Nevertheless, the few existing epidemiological studies of psychiatric disorders in the general population also have supported high co-occurrence of MH and SU, both among adults and adolescents. Kessler et al. (1996), in the National Comorbidity Study, found that co-occurring MH and SU disorders were widespread. For example, 52% of respondents with lifetime alcohol abuse or dependence diagnosis also had a lifetime mental disorder. Further, among those who had a history of both an MH and SU disorder, the first onset was preponderantly for the MH disorder. That is, 83.5% of those with co-occurrence had an initial MH disorder, 3.7% had simultaneous onset, and only 12.8% had the SU disorder occur first. When the course of these disorders was plotted by age of onset for those with a primary MH disorder, median onset for the MH disorder was 11 years of age, while median onset for the subsequent SU disorder was 21 years of age. The median difference between these onsets was 5-10 years. These results strongly support: (a) a clear temporal sequence among most individuals who experienced co-occurrence, (b) the characteristic start of the co-occurrence pattern was during adolescence, and (c) the initial diagnosis was typically a MH disorder. A strong implication of these findings has been that identification of children’s MH disorders may be useful for both prevention and effective delivery of services for treatment of SU disorders.

Current concepts of mental health treatment for children and adolescents have called for integrated services from all of the child-serving systems so as to maximize treatment impact on the multiple problems that these children have (e.g., Stroul & Friedman, 1986). Benefits to be derived from an integrated approach for children with co-occurrence include a systematic perspective that provides an improved ability to recognize, assess, and treat both types of disorders as they interrelate with each other (Petrila, Foster-Johnson, & Greenbaum, 1996). Nevertheless, a number of barriers to integrated services have existed. Historically, substance use treatment (i.e., drugs, alcohol) and mental health systems have been discrete entities with minimal coordination or collaboration between them. Little information exists as to the extent that nonintegrated MH and SU services remain a barrier to receive needed services for adolescents with co-occurring disorders.

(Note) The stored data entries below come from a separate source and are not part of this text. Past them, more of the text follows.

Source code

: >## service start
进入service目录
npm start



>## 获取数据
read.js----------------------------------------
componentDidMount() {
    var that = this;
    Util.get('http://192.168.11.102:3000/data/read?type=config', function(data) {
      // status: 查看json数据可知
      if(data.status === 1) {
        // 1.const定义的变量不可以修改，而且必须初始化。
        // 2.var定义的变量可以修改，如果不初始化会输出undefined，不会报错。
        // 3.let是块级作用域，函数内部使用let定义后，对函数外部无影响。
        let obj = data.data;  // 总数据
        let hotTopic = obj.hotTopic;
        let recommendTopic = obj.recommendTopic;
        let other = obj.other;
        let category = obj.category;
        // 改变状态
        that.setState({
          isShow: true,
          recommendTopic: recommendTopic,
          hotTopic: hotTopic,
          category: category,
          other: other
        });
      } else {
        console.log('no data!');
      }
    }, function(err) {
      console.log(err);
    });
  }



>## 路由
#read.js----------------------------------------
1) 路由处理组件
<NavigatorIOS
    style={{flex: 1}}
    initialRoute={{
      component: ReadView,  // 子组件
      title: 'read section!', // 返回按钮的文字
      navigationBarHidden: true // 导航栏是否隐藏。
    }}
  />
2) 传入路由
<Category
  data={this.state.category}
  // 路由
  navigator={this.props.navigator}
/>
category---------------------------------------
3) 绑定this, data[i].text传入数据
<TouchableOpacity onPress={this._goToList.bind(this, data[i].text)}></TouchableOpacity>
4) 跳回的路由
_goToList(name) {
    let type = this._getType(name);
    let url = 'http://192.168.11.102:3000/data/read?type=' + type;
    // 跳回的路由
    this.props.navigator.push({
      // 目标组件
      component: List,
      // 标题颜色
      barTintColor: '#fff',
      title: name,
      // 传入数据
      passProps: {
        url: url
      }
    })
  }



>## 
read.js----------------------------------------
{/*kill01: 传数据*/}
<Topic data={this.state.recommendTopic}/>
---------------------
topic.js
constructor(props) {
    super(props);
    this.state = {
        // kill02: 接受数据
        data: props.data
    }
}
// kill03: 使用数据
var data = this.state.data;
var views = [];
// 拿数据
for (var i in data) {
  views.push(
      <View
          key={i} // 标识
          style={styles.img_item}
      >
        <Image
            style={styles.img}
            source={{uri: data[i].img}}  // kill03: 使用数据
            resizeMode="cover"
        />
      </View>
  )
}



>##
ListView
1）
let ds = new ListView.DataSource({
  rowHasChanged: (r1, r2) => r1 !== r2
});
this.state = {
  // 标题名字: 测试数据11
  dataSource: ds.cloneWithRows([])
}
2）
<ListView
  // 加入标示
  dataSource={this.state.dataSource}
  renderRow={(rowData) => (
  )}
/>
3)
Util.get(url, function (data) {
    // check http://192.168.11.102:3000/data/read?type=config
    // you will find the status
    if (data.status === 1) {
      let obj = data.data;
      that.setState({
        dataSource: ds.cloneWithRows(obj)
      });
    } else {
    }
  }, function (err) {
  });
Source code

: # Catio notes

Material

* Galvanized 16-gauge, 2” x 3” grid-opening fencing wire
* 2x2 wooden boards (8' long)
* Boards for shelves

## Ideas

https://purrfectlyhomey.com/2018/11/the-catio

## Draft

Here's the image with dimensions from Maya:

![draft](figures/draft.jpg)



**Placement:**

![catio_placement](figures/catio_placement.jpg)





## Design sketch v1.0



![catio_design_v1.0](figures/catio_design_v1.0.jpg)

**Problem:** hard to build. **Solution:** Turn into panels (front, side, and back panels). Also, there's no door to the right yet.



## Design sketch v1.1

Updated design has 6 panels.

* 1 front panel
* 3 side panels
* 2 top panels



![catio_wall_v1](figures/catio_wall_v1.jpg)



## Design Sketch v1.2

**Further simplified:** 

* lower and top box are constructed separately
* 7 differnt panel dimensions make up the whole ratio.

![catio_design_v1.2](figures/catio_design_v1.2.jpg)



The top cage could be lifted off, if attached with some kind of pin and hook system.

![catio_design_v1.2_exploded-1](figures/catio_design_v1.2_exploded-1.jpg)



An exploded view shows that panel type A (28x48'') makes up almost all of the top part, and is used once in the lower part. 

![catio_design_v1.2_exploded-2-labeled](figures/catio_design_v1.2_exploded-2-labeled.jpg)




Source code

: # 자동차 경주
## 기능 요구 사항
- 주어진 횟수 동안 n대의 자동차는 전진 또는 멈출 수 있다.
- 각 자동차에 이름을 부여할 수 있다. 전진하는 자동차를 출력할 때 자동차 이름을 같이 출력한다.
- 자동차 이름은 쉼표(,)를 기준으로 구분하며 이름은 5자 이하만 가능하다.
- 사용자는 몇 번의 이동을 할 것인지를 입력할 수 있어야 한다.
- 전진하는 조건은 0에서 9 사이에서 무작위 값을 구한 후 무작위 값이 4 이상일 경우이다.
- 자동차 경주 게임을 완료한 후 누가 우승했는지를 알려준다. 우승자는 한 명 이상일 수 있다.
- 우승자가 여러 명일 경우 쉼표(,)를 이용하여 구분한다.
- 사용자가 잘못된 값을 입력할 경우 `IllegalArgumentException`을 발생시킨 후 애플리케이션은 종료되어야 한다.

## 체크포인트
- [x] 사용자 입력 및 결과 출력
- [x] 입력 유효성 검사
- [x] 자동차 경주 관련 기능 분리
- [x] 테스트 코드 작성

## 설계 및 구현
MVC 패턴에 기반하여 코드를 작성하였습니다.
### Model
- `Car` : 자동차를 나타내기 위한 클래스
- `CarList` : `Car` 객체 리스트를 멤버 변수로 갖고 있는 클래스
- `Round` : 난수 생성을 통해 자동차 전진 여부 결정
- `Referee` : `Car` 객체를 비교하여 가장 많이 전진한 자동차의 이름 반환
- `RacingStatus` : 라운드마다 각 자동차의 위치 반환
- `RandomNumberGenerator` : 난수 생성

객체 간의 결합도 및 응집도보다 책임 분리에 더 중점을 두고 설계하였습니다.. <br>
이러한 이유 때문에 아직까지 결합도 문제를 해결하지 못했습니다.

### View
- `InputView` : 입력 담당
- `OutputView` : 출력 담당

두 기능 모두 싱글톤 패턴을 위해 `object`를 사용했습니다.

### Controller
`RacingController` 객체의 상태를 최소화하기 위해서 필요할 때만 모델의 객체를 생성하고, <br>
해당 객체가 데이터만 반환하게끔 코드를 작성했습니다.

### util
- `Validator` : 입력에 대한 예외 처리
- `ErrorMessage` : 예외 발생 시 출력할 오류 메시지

The present study used an existing research database that sampled multiple residential mental health and special education sites (N = 121) to explore the extent that adolescents who had been identified as having co-occurring MH and SU disorders received appropriate services. During the 1985-1991 time period when the database was collected, no integrated service systems were in operation; therefore, the data reflect service delivery as provided by nonintegrated (i.e., either separate or parallel) systems delivery models. The primary research question addressed was: Do adolescents with a MH disorder who have been served in the mental health or special education system and have a SU disorder (i.e., alcohol, marijuana) receive differential rates of services from the various child-serving agencies compared to those who have only a MH disorder, particularly with regard to alcohol and drug counseling, mental health, educational, and health services, and contact with law enforcement? It was expected that those who were comorbid would have received, at a minimum, the same levels of mental health, medical, educational, and vocational services that their non-comorbid peers received. Any reduction in services for the comorbid presumably would reflect barriers that were experienced by children whose problems cross the traditional MH or special education service provider systems. Additionally, based on need, it was expected that the comorbid would receive higher rates of alcohol and drug counseling. Finally, the data on alcohol and drug counseling also would provide an objective measure of service penetration (i.e., the difference between service need and use) for children with co-occurring MH and SU disorders.